Each line in the entries below that holds the string "changing" is to be listed.

Stored data
Start of Block
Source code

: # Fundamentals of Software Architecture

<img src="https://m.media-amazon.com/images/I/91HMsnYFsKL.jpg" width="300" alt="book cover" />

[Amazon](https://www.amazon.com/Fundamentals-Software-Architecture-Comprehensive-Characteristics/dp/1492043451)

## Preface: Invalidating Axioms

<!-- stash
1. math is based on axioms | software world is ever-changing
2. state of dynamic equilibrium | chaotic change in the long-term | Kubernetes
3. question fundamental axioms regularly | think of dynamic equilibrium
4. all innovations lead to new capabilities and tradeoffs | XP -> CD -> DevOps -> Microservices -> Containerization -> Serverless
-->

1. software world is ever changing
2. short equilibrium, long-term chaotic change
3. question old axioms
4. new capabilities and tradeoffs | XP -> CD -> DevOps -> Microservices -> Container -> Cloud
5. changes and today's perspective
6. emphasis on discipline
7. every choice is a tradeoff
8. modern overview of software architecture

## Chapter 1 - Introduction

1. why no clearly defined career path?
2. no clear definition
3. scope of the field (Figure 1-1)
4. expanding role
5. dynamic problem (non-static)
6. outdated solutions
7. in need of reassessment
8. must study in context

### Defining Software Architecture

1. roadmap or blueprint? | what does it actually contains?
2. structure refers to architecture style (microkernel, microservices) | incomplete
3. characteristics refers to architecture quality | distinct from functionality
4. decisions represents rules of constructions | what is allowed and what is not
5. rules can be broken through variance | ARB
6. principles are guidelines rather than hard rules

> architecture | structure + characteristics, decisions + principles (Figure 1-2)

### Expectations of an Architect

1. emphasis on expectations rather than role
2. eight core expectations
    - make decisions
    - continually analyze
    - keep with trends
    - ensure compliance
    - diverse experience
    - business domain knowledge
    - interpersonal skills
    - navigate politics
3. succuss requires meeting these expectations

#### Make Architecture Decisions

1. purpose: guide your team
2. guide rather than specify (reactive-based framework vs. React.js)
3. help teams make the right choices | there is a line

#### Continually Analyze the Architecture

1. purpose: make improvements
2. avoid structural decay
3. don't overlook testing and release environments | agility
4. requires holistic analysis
End of Block
■ YOUR SOLUTION ■
1. math is based on axioms | software world is ever-changing
1. software world is ever changing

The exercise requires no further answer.